Stored records:
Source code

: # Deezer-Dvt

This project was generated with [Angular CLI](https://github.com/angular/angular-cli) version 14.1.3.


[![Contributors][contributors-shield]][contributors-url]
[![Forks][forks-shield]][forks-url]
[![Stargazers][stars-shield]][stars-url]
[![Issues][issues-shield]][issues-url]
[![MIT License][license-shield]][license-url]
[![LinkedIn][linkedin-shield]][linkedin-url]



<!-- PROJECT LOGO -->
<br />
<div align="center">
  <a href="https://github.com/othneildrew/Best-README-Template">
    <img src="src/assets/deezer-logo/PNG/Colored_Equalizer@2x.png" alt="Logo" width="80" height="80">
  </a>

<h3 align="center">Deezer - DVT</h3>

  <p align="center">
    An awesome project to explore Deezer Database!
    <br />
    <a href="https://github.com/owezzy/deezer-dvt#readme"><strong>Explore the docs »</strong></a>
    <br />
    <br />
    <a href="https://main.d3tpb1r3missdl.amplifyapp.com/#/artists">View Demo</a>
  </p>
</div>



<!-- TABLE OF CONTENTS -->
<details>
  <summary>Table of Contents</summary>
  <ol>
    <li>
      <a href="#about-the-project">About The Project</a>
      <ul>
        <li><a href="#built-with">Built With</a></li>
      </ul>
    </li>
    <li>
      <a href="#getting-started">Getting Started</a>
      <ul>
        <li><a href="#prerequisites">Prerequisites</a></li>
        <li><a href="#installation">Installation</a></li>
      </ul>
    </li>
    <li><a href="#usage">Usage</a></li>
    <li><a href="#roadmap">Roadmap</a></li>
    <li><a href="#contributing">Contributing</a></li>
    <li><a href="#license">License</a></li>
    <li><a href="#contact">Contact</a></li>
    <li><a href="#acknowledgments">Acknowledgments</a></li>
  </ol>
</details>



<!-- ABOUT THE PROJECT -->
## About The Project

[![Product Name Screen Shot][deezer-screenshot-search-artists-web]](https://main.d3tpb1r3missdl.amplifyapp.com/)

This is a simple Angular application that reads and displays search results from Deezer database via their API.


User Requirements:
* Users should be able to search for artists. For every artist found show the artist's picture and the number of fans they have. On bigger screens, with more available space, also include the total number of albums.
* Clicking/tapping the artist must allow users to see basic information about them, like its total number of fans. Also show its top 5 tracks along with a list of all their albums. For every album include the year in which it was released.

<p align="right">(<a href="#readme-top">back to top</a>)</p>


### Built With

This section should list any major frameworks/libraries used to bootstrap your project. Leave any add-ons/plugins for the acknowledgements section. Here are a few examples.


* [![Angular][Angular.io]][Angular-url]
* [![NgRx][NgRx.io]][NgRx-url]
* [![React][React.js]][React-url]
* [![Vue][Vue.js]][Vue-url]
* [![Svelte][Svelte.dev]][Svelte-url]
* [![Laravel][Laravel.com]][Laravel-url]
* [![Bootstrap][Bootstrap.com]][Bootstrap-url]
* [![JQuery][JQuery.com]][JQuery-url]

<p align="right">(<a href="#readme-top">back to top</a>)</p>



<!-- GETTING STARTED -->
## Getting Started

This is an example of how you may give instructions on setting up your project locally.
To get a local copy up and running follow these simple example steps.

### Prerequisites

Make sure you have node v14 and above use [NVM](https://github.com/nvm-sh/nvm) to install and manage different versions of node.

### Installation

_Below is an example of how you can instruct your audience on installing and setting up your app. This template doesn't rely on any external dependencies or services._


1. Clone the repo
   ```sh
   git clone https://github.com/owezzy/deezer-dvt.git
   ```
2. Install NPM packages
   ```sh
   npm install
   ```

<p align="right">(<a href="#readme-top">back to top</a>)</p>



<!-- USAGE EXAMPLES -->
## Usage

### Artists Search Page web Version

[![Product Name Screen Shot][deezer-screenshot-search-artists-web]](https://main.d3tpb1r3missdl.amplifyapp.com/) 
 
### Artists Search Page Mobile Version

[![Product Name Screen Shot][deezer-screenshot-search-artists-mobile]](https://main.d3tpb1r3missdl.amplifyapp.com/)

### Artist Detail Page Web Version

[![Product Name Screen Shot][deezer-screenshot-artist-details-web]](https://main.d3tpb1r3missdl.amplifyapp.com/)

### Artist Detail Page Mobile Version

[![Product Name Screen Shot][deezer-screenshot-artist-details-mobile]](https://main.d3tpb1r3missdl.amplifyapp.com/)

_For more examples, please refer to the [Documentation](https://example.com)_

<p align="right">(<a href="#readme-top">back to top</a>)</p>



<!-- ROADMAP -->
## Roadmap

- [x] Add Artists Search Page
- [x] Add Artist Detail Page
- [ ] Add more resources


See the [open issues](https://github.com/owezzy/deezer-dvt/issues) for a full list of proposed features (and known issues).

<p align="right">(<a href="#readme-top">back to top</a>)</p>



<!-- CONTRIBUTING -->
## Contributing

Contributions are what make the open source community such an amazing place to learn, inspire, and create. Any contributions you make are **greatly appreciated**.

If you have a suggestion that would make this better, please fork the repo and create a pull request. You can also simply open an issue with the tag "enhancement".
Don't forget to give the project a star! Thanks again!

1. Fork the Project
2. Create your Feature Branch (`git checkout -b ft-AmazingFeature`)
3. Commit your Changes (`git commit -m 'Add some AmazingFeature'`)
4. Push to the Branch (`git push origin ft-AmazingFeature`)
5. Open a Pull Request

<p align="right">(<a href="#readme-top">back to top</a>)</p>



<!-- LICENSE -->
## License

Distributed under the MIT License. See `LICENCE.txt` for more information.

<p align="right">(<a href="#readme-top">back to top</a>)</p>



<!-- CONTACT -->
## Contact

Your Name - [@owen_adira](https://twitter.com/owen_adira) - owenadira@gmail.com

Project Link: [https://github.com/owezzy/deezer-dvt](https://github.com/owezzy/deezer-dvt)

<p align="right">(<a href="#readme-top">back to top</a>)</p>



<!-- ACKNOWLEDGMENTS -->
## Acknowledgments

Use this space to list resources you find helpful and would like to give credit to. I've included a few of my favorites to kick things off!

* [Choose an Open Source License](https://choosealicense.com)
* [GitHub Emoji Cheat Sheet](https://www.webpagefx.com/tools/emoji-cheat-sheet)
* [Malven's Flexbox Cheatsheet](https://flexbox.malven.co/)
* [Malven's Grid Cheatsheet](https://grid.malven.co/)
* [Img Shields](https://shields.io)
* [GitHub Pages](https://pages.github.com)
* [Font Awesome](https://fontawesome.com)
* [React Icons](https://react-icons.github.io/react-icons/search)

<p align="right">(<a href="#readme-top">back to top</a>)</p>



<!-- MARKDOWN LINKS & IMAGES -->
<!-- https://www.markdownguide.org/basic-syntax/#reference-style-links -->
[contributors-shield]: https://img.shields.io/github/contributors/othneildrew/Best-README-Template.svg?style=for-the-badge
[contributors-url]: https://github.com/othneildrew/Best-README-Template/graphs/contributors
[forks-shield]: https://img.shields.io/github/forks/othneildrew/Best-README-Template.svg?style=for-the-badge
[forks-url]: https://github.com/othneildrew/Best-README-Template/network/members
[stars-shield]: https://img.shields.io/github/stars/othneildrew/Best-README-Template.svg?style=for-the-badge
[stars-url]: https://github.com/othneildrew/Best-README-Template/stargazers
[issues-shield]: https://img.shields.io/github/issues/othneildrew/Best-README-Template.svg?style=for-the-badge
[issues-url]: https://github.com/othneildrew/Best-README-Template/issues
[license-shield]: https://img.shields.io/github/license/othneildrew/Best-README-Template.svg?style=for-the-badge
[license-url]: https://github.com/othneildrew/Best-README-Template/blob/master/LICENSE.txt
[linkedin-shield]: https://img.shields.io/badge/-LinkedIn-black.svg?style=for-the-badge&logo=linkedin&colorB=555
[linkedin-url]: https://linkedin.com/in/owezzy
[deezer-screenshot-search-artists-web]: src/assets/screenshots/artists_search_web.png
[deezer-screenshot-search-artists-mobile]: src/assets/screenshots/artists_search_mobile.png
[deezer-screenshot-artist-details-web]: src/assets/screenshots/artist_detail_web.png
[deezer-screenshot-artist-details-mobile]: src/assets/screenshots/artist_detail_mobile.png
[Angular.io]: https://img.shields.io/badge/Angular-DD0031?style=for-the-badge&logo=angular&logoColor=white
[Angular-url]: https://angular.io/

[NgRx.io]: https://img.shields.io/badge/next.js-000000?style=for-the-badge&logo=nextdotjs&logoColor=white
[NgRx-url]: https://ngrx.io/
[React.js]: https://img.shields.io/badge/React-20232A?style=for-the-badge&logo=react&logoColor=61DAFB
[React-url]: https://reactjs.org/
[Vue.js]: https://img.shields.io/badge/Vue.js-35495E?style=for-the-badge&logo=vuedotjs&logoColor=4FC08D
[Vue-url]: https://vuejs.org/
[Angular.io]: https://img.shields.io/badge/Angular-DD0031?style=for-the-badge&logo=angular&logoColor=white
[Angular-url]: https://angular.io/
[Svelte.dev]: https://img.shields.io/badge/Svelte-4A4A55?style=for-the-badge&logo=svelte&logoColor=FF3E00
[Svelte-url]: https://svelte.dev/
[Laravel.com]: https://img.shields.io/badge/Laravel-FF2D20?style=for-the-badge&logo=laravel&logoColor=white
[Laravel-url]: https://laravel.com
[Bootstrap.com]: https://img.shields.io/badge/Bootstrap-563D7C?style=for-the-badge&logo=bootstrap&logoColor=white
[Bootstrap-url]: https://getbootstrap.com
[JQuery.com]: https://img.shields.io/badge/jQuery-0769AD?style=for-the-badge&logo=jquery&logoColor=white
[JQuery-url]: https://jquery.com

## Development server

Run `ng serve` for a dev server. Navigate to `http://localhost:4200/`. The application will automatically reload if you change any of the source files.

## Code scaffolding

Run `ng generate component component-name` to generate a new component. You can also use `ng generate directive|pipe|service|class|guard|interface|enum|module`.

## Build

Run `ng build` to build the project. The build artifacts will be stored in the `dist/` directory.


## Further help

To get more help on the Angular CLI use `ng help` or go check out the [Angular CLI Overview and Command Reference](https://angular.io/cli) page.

Problem requirements:
Search the records above for "server" and copy every line that has it.

Answer to this task:
## Development server
Run `ng serve` for a dev server. Navigate to `http://localhost:4200/`. The application will automatically reload if you change any of the source files.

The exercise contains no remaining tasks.